I think one factor that answers that question is, they can live without having the passwords on the phone.

A generalized answer is, not everybody is the same. As the link in the Schneier’s article ( Before You Use a Password Manager | by Stuart Schechter | Medium ) says:

I cringe when I hear self-proclaimed experts implore everyone to “use a password manager for all your passwords” and “turn on two-factor authentication for every site that offers it.” As most of us who perform user research in security quickly learn, advice that may protect one individual may harm another. Each person uses technology differently, has a unique set of skills, and faces different risks.

Some people may not like their most valuable possessions on the phone because it can be lifted while it is unlocked, or you can be forced to also hand over the locking mechanisms.

Do you have reason to believe that any of it might not be true? If you need a source cited for anything I’ve written, let me know.

I can’t account for why people hold on to irrational beliefs. Bruce Schneier’s blog post simply states, with no justification or rationale, “My particular choices about security and risk is to only store passwords on my computer—not on my phone—and not to put anything in the cloud. In my way of thinking, that reduces the risks of a password manager considerably”. This non-sequitur assertion is not convincing.

The linked blog article by Stuart Schechter does not seem to make any recommendations about avoiding cloud storage.

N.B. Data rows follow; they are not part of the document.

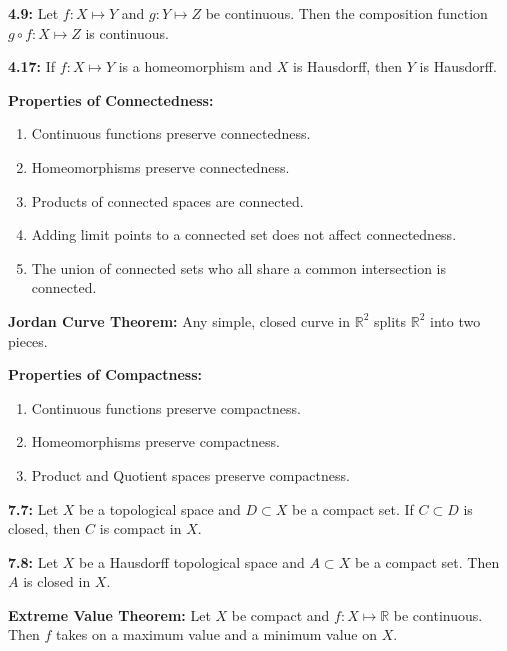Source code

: \documentclass[letterpaper,12pt]{article}
\begin{document}
	\textbf{4.9:}
		Let $f:X\mapsto Y$ and $g:Y\mapsto Z$ be continuous. Then the composition function $g\circ f:X\mapsto Z$ is continuous.
	\newline{}

	\textbf{4.17:}
		If $f:X\mapsto Y$ is a homeomorphism and $X$ is Hausdorff, then $Y$ is Hausdorff.
	\newline{}

	\textbf{Properties of Connectedness:}
	\begin{enumerate}
		\item Continuous functions preserve connectedness.
		\item Homeomorphisms preserve connectedness.
		\item Products of connected spaces are connected.
		\item Adding limit points to a connected set does not affect connectedness.
		\item The union of connected sets who all share a common intersection is connected.
	\end{enumerate}

	\textbf{Jordan Curve Theorem:}
		Any simple, closed curve in $\mathbb{R}^{2}$ splits $\mathbb{R}^{2}$ into two pieces.
	\newline{}

	\textbf{Properties of Compactness:}
	\begin{enumerate}
		\item Continuous functions preserve compactness.
		\item Homeomorphisms preserve compactness.
		\item Product and Quotient spaces preserve compactness.
	\end{enumerate}

	\textbf{7.7:}
		Let $X$ be a topological space and $D\subset X$ be a compact set. If $C\subset D$ is closed, then $C$ is compact in $X$.
	\newline{}

	\textbf{7.8:}
		Let $X$ be a Hausdorff topological space and $A\subset X$ be a compact set. Then $A$ is closed in $X$.
	\newline{}

	\textbf{Extreme Value Theorem:}
		Let $X$ be compact and $f:X\mapsto\mathbb{R}$ be continuous. Then $f$ takes on a maximum value and a minimum value on $X$.
\end{document}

I scanned the comments and noticed at least two users who were happy storing their passwords in Excel spreadsheets. So that may say something about the level of sophistication of the commenters.

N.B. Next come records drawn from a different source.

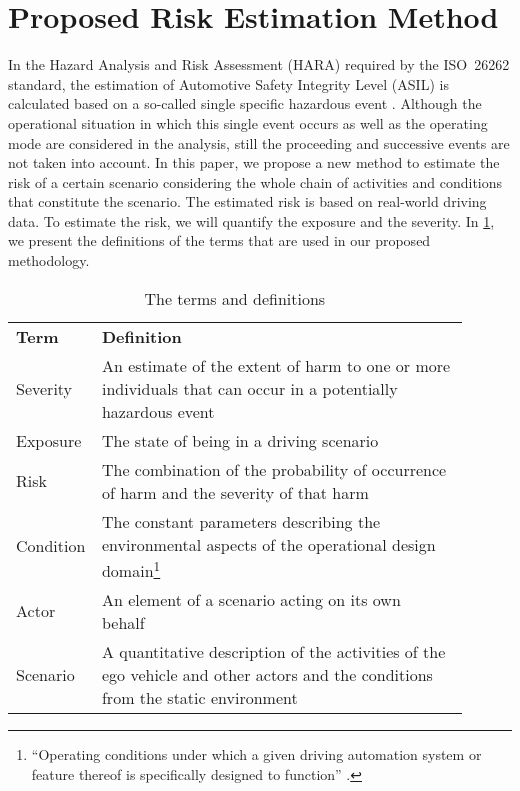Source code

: \section{Proposed Risk Estimation Method}
 
In the Hazard Analysis and Risk Assessment (HARA) required by the ISO~26262 standard, the estimation of Automotive Safety Integrity Level (ASIL) is calculated based on a so-called single specific hazardous event \cite{ISO26262}.
Although the operational situation in which this single event occurs as well as the operating mode are considered in the analysis, still the proceeding and successive events are not taken into account.
In this paper, we propose a new method to estimate the risk of a certain scenario considering the whole chain of activities and conditions that constitute the scenario.
The estimated risk is based on real-world driving data. To estimate the risk, we will quantify the exposure and the severity. In \cref{Tab:Terms}, we present the definitions of the terms that are used in our proposed methodology. 

\begin{table}
	\centering
	\caption{The terms and definitions}
	\label{Tab:Terms}
	\begin{tabular}{p{0.1\linewidth} p{0.8\linewidth}}
		\toprule
		\textbf{Term} & \textbf{Definition} \\ \otoprule
		Severity & An estimate of the extent of harm to one or more individuals that can occur in a potentially hazardous event~\cite{ISO26262} \\
		Exposure & The state of being in a driving scenario \\
		Risk & The combination of the probability of occurrence of harm and the severity of that harm~\cite{ISO26262} \\ 
		Condition & The constant parameters describing the environmental aspects of the operational design domain\footnote{``Operating conditions under which a given driving automation system or feature thereof is specifically designed to function'' \cite{sea2018j3016}.} \\
		Actor & An element of a scenario acting on its own behalf~\cite{ulbrich2015} \\ 
		Scenario & A quantitative description of the activities of the ego vehicle and other actors and the conditions from the static environment \\
		\bottomrule
	\end{tabular}
\end{table}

I read/skimmed Schechter’s blog article, and the key take-away seems to be: password managers may not be a good idea for you, if you are likely to get malware on your devices or to lock yourself out of your vault.

I would summarize the key takeaways as: password managers solve some security problems, but they may make the user more vulnerable to others. He lists these problems in the subsection “Password managers can also put passwords at risk”: losing master password, attacks on unlock including malware, others with administrative access to your machine, unprotected devices, thieves that can attain unlocked access, and PWM software vulnerabilities.

Although I think the piece is likelier to discourage people unfamiliar with the benefits of using a password manager, he has many good points. Some of these points are often subjects of discussions in forums like this.

To be clear (in the context of the discussion in this thread): None of the points made amount to any kind of warning against using cloud storage for passwords.